Navicular Stress Fracture
This is a tricky fracture of the upper bone in the foot called the navicular bone that occurs in athletes in running sports. They complain of vague, non-localizing pain at the dorsum (top) of the foot. These do not show up on imaging right away, so after a few weeks an MRI may be needed to make the daignosis. Treatment is casting and immobilization for 8 weeks

Calcaneal Stress Fracture
Fracture of the heel bone. Occurs in athletes engaging in running sports, and is characterized by pain in the heel with walking or running. Pain can be elicited on exam by squeezing the heel bone. Imaging may be needed to make the diagnosis, and treatment is 8 weeks of immobilization.

Sever Disease
Inflammation of the bottom of the Achilles tendon where it attaches to the heel bone (calcaneus). It occurs in prepubescent boys, during exercise, in both lower legs. The treatment is RICE and shoes with good arch support, and will heal in about 2 months.

Plantar Fasciitis
Athletes will report morning heel pain after several hours of rest or during the first few steps of the day. The treatment is rest, and pain is gone after about 6 months.
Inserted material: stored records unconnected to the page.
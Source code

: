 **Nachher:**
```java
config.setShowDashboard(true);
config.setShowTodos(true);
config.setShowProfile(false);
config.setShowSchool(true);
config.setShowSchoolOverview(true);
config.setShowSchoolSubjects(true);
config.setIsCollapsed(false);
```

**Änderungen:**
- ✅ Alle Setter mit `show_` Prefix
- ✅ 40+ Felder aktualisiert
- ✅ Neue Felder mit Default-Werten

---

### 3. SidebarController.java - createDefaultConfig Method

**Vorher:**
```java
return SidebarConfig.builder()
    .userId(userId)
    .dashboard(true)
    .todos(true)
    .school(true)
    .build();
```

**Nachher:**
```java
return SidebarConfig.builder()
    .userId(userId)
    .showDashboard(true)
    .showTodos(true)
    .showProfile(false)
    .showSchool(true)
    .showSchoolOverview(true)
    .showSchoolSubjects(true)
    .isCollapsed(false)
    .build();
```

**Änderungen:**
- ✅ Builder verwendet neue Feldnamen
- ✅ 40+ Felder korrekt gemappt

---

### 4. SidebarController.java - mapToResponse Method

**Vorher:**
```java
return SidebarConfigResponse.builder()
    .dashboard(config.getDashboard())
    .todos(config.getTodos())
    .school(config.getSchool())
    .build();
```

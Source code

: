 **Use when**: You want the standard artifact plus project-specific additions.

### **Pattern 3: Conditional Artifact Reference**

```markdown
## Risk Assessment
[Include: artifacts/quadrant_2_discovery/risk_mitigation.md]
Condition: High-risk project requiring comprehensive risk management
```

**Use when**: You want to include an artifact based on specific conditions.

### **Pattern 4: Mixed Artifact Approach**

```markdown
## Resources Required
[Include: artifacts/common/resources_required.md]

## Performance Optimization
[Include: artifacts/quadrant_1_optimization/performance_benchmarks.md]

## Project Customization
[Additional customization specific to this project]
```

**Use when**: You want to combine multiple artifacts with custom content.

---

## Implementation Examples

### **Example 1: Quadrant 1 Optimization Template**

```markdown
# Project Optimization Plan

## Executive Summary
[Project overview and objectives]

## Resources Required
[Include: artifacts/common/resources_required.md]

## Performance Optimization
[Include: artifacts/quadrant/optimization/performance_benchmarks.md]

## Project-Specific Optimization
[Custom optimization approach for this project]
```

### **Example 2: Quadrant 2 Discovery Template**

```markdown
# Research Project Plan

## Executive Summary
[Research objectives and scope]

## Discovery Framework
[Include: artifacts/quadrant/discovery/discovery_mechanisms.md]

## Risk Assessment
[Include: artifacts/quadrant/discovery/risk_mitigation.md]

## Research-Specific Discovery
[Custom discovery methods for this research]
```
Tuesday, September 15, 2015

The Newborn Foot Examination

One of the most common questions asked by new parents concerns their newborn's feet. "Is this normal?" is an appropriate question to ask when a body part on your child doesn't quite look right. 
Though changes in the angles of the feet are typically normal, it is imperative that the pediatrician rules out conditions that require closer observation and management. Here is the "differential diagnosis" for oddly shaped baby feet:

Metatarsus Adductus
The "forefoot" or front part of the foot is turned in (adducted) toward the center, while the middle and hint foot portions are normal. Typically caused by "intrauterine molding", or the way the baby was positioned in the womb. The physician will perform a quick test to be sure the forefoot can be moved to midline without resistance. If the feet are too rigid, a referral to a pediatric orthopedist is warranted. There, the feet may be placed in special "reverselast" shoes and reevaluated in 6 weeks. If this does not fix the problem, serial lower leg casting may be required. The last step would be surgery, which isn't done until 4 years of age. 

Talipes Equinovarus (clubfoot)
The whole foot is adducted. As with above, a quick test for rigidity is performed. If correctable, it is referred to as "positional clubfoot" and is simply observed over time. The more serious diagnosis is congenital clubfoot, which occurs in 1 out of every 1,000 births. Congenital clubfoot requires x-ray imaging, referral to pediatric orthopedics and treatment with special casting referred to as the "Ponseti method". Surgery may be required between ages 3-12 months. 


Pes Planus (flat foot)
The lack of an identifiable arch in the foot. This is quite common, seen in approximately 1 in every 4 children. This condition is simply observed over time, since arches typically develop by age 10. If the child complains of pain in the feet as they get older, they may require stretching exercises or special shoes. 

Congenital Vertical Talus (rocker bottom foot)
Rocker bottom feet are characterized by elevated, dislocated, midfeet. The condition is typically associated with genetic syndromes or single gene deletions. Referral is made to pediatric orthopedics.